_Your objective_
Quote every line below exactly and skip any picture.

*** Working data ***

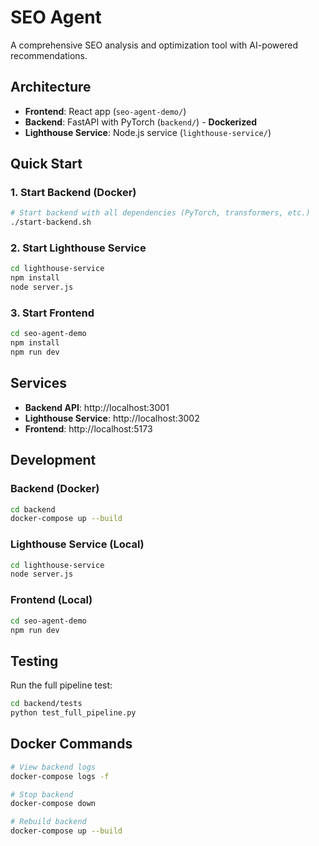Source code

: # SEO Agent

A comprehensive SEO analysis and optimization tool with AI-powered recommendations.

## Architecture

- **Frontend**: React app (`seo-agent-demo/`)
- **Backend**: FastAPI with PyTorch (`backend/`) - **Dockerized**
- **Lighthouse Service**: Node.js service (`lighthouse-service/`)

## Quick Start

### 1. Start Backend (Docker)

```bash
# Start backend with all dependencies (PyTorch, transformers, etc.)
./start-backend.sh
```

### 2. Start Lighthouse Service

```bash
cd lighthouse-service
npm install
node server.js
```

### 3. Start Frontend

```bash
cd seo-agent-demo
npm install
npm run dev
```

## Services

- **Backend API**: http://localhost:3001
- **Lighthouse Service**: http://localhost:3002
- **Frontend**: http://localhost:5173

## Development

### Backend (Docker)

```bash
cd backend
docker-compose up --build
```

### Lighthouse Service (Local)

```bash
cd lighthouse-service
node server.js
```

### Frontend (Local)

```bash
cd seo-agent-demo
npm run dev
```

## Testing

Run the full pipeline test:

```bash
cd backend/tests
python test_full_pipeline.py
```

## Docker Commands

```bash
# View backend logs
docker-compose logs -f

# Stop backend
docker-compose down

# Rebuild backend
docker-compose up --build
```
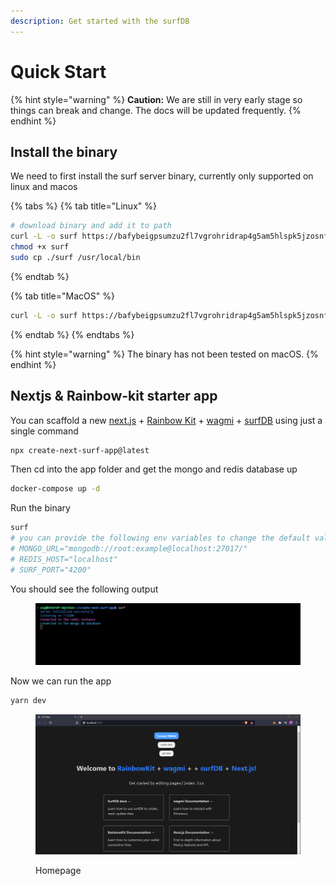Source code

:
 ```yaml
---
description: Get started with the surfDB
---
```


# Quick Start

{% hint style="warning" %}
**Caution:** We are still in very early stage so things can break and change. The docs will be updated frequently.
{% endhint %}

## Install the binary

We need to first install the surf server binary, currently only supported on linux and macos

{% tabs %}
{% tab title="Linux" %}
```bash
# download binary and add it to path
curl -L -o surf https://bafybeigpsumzu2fl7vgrohridrap4g5am5hlspk5jzosnfv3px6z3qwlmm.ipfs.gateway.valist.io/ipfs/bafybeigpsumzu2fl7vgrohridrap4g5am5hlspk5jzosnfv3px6z3qwlmm/surf-linux
chmod +x surf
sudo cp ./surf /usr/local/bin
```
{% endtab %}

{% tab title="MacOS" %}
```bash
curl -L -o surf https://bafybeigpsumzu2fl7vgrohridrap4g5am5hlspk5jzosnfv3px6z3qwlmm.ipfs.gateway.valist.io/ipfs/bafybeigpsumzu2fl7vgrohridrap4g5am5hlspk5jzosnfv3px6z3qwlmm/surf-macos
```
{% endtab %}
{% endtabs %}

{% hint style="warning" %}
The binary has not been tested on macOS.
{% endhint %}

## Nextjs & Rainbow-kit starter app

You can scaffold a new [next.js](https://nextjs.org/) + [Rainbow Kit](https://www.rainbowkit.com/docs/installation) + [wagmi](https://wagmi.sh/) + [surfDB](./#install-the-binary) using just a single command

```bash
npx create-next-surf-app@latest
```

Then cd into the app folder and get the mongo and redis database up&#x20;

```bash
docker-compose up -d
```

Run the binary

```bash
surf
# you can provide the following env variables to change the default values
# MONGO_URL="mongodb://root:example@localhost:27017/"
# REDIS_HOST="localhost"
# SURF_PORT="4200"
```

You should see the following output

<figure><img src="../.gitbook/assets/image.png" alt=""><figcaption></figcaption></figure>

Now we can run the app&#x20;

```bash
yarn dev
```

<figure><img src="../.gitbook/assets/image (2).png" alt=""><figcaption><p>Homepage</p></figcaption></figure>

*** End of Working data ***

_Answer to this task_
Source code

: # SEO Agent

A comprehensive SEO analysis and optimization tool with AI-powered recommendations.

## Architecture

- **Frontend**: React app (`seo-agent-demo/`)
- **Backend**: FastAPI with PyTorch (`backend/`) - **Dockerized**
- **Lighthouse Service**: Node.js service (`lighthouse-service/`)

## Quick Start

### 1. Start Backend (Docker)

```bash
# Start backend with all dependencies (PyTorch, transformers, etc.)
./start-backend.sh
```

### 2. Start Lighthouse Service

```bash
cd lighthouse-service
npm install
node server.js
```

### 3. Start Frontend

```bash
cd seo-agent-demo
npm install
npm run dev
```

## Services

- **Backend API**: http://localhost:3001
- **Lighthouse Service**: http://localhost:3002
- **Frontend**: http://localhost:5173

## Development

### Backend (Docker)

```bash
cd backend
docker-compose up --build
```

### Lighthouse Service (Local)

```bash
cd lighthouse-service
node server.js
```

### Frontend (Local)

```bash
cd seo-agent-demo
npm run dev
```

## Testing

Run the full pipeline test:

```bash
cd backend/tests
python test_full_pipeline.py
```

## Docker Commands

```bash
# View backend logs
docker-compose logs -f

# Stop backend
docker-compose down

# Rebuild backend
docker-compose up --build
```
Source code

:
 ```yaml
---
description: Get started with the surfDB
---
```


# Quick Start

{% hint style="warning" %}
**Caution:** We are still in very early stage so things can break and change. The docs will be updated frequently.
{% endhint %}

## Install the binary

We need to first install the surf server binary, currently only supported on linux and macos

{% tabs %}
{% tab title="Linux" %}
```bash
# download binary and add it to path
curl -L -o surf https://bafybeigpsumzu2fl7vgrohridrap4g5am5hlspk5jzosnfv3px6z3qwlmm.ipfs.gateway.valist.io/ipfs/bafybeigpsumzu2fl7vgrohridrap4g5am5hlspk5jzosnfv3px6z3qwlmm/surf-linux
chmod +x surf
sudo cp ./surf /usr/local/bin
```
{% endtab %}

{% tab title="MacOS" %}
```bash
curl -L -o surf https://bafybeigpsumzu2fl7vgrohridrap4g5am5hlspk5jzosnfv3px6z3qwlmm.ipfs.gateway.valist.io/ipfs/bafybeigpsumzu2fl7vgrohridrap4g5am5hlspk5jzosnfv3px6z3qwlmm/surf-macos
```
{% endtab %}
{% endtabs %}

{% hint style="warning" %}
The binary has not been tested on macOS.
{% endhint %}

## Nextjs & Rainbow-kit starter app

You can scaffold a new [next.js](https://nextjs.org/) + [Rainbow Kit](https://www.rainbowkit.com/docs/installation) + [wagmi](https://wagmi.sh/) + [surfDB](./#install-the-binary) using just a single command

```bash
npx create-next-surf-app@latest
```

Then cd into the app folder and get the mongo and redis database up&#x20;

```bash
docker-compose up -d
```

Run the binary

```bash
surf
# you can provide the following env variables to change the default values
# MONGO_URL="mongodb://root:example@localhost:27017/"
# REDIS_HOST="localhost"
# SURF_PORT="4200"
```

You should see the following output

<figure><img src="../.gitbook/assets/image.png" alt=""><figcaption></figcaption></figure>

Now we can run the app&#x20;

```bash
yarn dev
```

<figure><img src="../.gitbook/assets/image (2).png" alt=""><figcaption><p>Homepage</p></figcaption></figure>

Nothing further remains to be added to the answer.